There were moments of productivity and moments of simply spacing out.
The next morning, Billy asked me if I was bored the previous night. That was a serious question.
In case you are wondering, the answer I gave him was, No. The answer I provided in my head was, Are you joking? Of course, I wasn’t bored. It was great! It would have seemed rude to provide that answer, though.
I needed a night like that. I’ve been spending way too many early mornings with Powerpoint, working on training materials. I realized this week that my presentation was not going to be perfect (because perfection doesn’t exist), and I needed to let that idea go. Easier said than done.
Still, that night provided some much needed rejuvenation. I have been feeling a little unfocused lately. The ladies only have three weeks left of summer break. There are projects in my mind that I would like to do but can’t seem to get started.

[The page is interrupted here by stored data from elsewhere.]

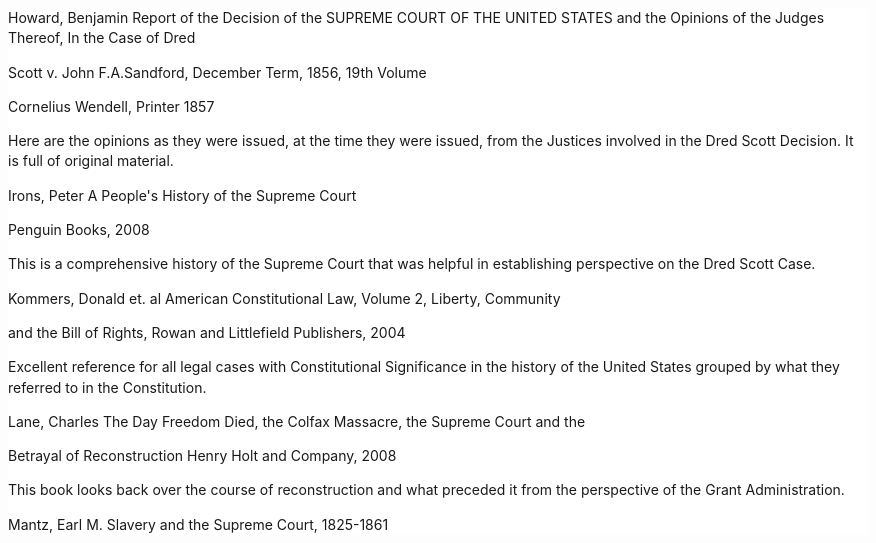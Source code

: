 <p>
    Howard, Benjamin   Report of the Decision of the SUPREME COURT OF THE UNITED STATES and the Opinions of the Judges Thereof, In the Case of Dred
   </p>
   <p>
    Scott v. John F.A.Sandford, December Term, 1856, 19th Volume
   </p>
   <p>
    <span class="indent">
    </span>
    <span class="indent">
    </span>
    Cornelius Wendell, Printer 1857
   </p>
   <p>
    Here are the opinions as they were issued, at the time they were issued, from the Justices involved in the Dred Scott Decision. It is full of original material.
   </p>
<p>
    Irons, Peter   A People's History of the Supreme Court
   </p>
   <p>
    <span class="indent">
    </span>
    Penguin Books, 2008
   </p>
   <p>
    This is a comprehensive history of the Supreme Court that was helpful in establishing perspective on the Dred Scott Case.
   </p>
<p>
    Kommers, Donald et. al  American Constitutional Law, Volume 2, Liberty, Community
   </p>
   <p>
    <span class="indent">
    </span>
    <span class="indent">
    </span>
    <span class="indent">
    </span>
    and the Bill of Rights, Rowan and Littlefield Publishers, 2004
   </p>
   <p>
    Excellent reference for all legal cases with Constitutional Significance in the history of the United States grouped by what they referred to in the Constitution.
   </p>
<p>
    Lane, Charles   The Day Freedom Died, the Colfax Massacre, the Supreme Court and the
   </p>
   <p>
    <span class="indent">
    </span>
    <span class="indent">
    </span>
    Betrayal of Reconstruction Henry Holt and Company, 2008
   </p>
<p>
    This book looks back over the course of reconstruction and what preceded it from the perspective of the Grant Administration.
   </p>
<p>
    Mantz, Earl M.   Slavery and the Supreme Court, 1825-1861
   </p>
   <p>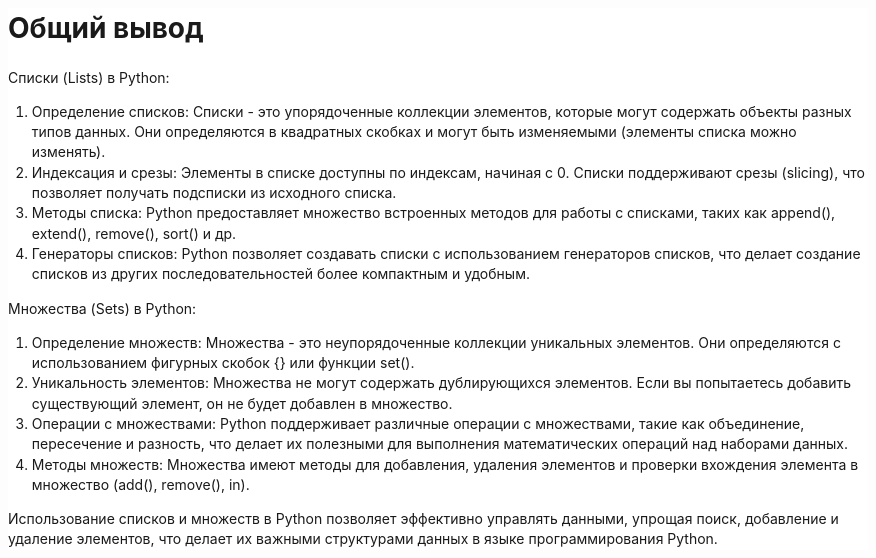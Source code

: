 
# Общий вывод 

Списки (Lists) в Python:
  1.	Определение списков: Списки - это упорядоченные коллекции элементов, которые могут содержать объекты разных типов данных. Они определяются в квадратных скобках и могут быть изменяемыми (элементы списка можно изменять).
  2.	Индексация и срезы: Элементы в списке доступны по индексам, начиная с 0. Списки поддерживают срезы (slicing), что позволяет получать подсписки из исходного списка.
  3.	Методы списка: Python предоставляет множество встроенных методов для работы с списками, таких как append(), extend(), remove(), sort() и др.
  4.	Генераторы списков: Python позволяет создавать списки с использованием генераторов списков, что делает создание списков из других последовательностей более компактным и удобным.

Множества (Sets) в Python:
  1.	Определение множеств: Множества - это неупорядоченные коллекции уникальных элементов. Они определяются с использованием фигурных скобок {} или функции set().
  2.	Уникальность элементов: Множества не могут содержать дублирующихся элементов. Если вы попытаетесь добавить существующий элемент, он не будет добавлен в множество.
  3.	Операции с множествами: Python поддерживает различные операции с множествами, такие как объединение, пересечение и разность, что делает их полезными для выполнения математических операций над наборами данных.
  4.	Методы множеств: Множества имеют методы для добавления, удаления элементов и проверки вхождения элемента в множество (add(), remove(), in).

Использование списков и множеств в Python позволяет эффективно управлять данными, упрощая поиск, добавление и удаление элементов, что делает их важными структурами данных в языке программирования Python.
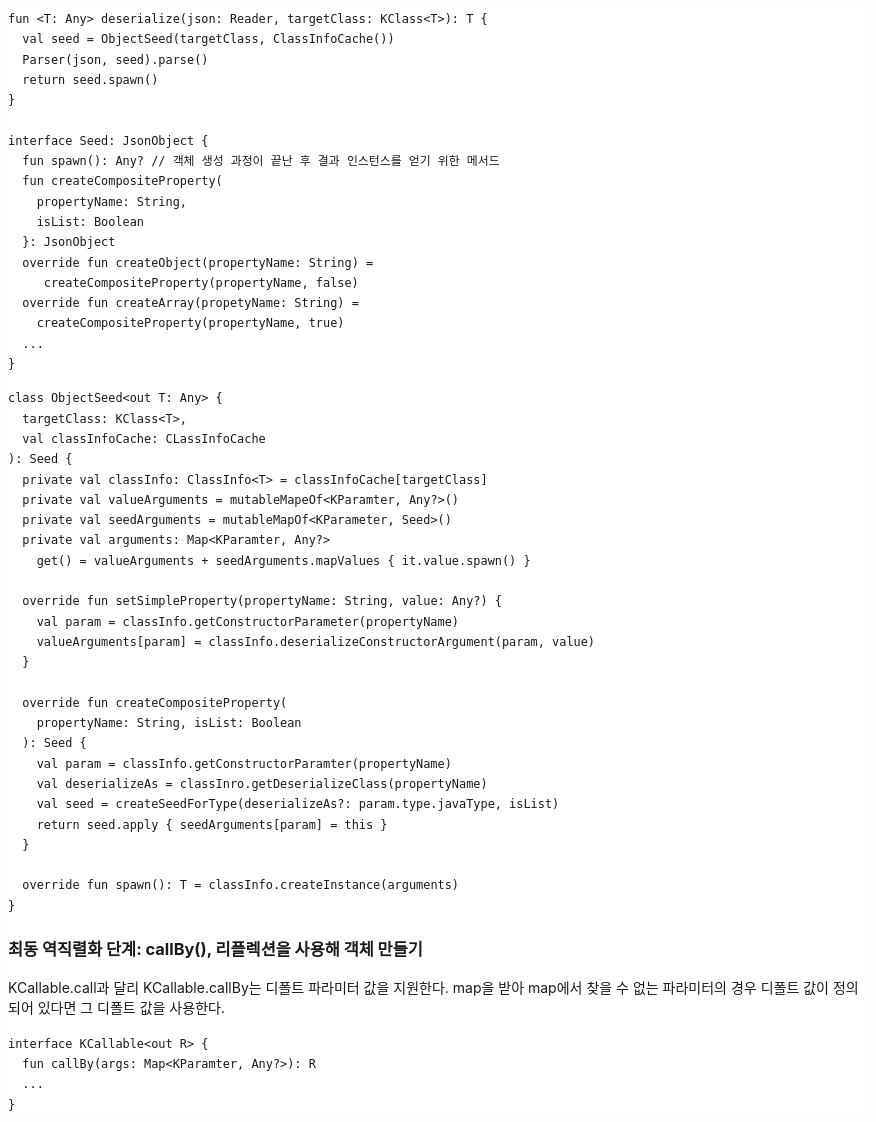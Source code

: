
 ```
fun <T: Any> deserialize(json: Reader, targetClass: KClass<T>): T {
  val seed = ObjectSeed(targetClass, ClassInfoCache())
  Parser(json, seed).parse()
  return seed.spawn()
}

interface Seed: JsonObject {
  fun spawn(): Any? // 객체 생성 과정이 끝난 후 결과 인스턴스를 얻기 위한 메서드
  fun createCompositeProperty(
    propertyName: String,
    isList: Boolean
  }: JsonObject
  override fun createObject(propertyName: String) =
     createCompositeProperty(propertyName, false)
  override fun createArray(propetyName: String) =
    createCompositeProperty(propertyName, true)
  ...
}
```

```
class ObjectSeed<out T: Any> {
  targetClass: KClass<T>,
  val classInfoCache: CLassInfoCache
): Seed {
  private val classInfo: ClassInfo<T> = classInfoCache[targetClass]
  private val valueArguments = mutableMapeOf<KParamter, Any?>()
  private val seedArguments = mutableMapOf<KParameter, Seed>()
  private val arguments: Map<KParamter, Any?>
    get() = valueArguments + seedArguments.mapValues { it.value.spawn() }

  override fun setSimpleProperty(propertyName: String, value: Any?) {
    val param = classInfo.getConstructorParameter(propertyName)
    valueArguments[param] = classInfo.deserializeConstructorArgument(param, value)
  }

  override fun createCompositeProperty(
    propertyName: String, isList: Boolean
  ): Seed {
    val param = classInfo.getConstructorParamter(propertyName)
    val deserializeAs = classInro.getDeserializeClass(propertyName)
    val seed = createSeedForType(deserializeAs?: param.type.javaType, isList)
    return seed.apply { seedArguments[param] = this }
  }

  override fun spawn(): T = classInfo.createInstance(arguments)
}
```

### 최동 역직렬화 단계: callBy(), 리플렉션을 사용해 객체 만들기
KCallable.call과 달리 KCallable.callBy는 디폴트 파라미터 값을 지원한다.
map을 받아 map에서 찾을 수 없는 파라미터의 경우 디폴트 값이 정의되어 있다면 그 디폴트 값을 사용한다.
```
interface KCallable<out R> {
  fun callBy(args: Map<KParamter, Any?>): R
  ...
}
```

I read through some old entries in my journal the other night, reminding myself of some truths. Truths about what I need to focus and feel awake. Lately, I have been filling too much of my time with escape- computer, reading, etc. While escape can be good, there is a point where it starts interfering with living. I think I am at that point.
I have been trying to give myself some grace around that, really looking at the reasons that I feel escape is necessary. And reminding myself that when I am doing those things that keep me awake, those can be just as refreshing as the escape.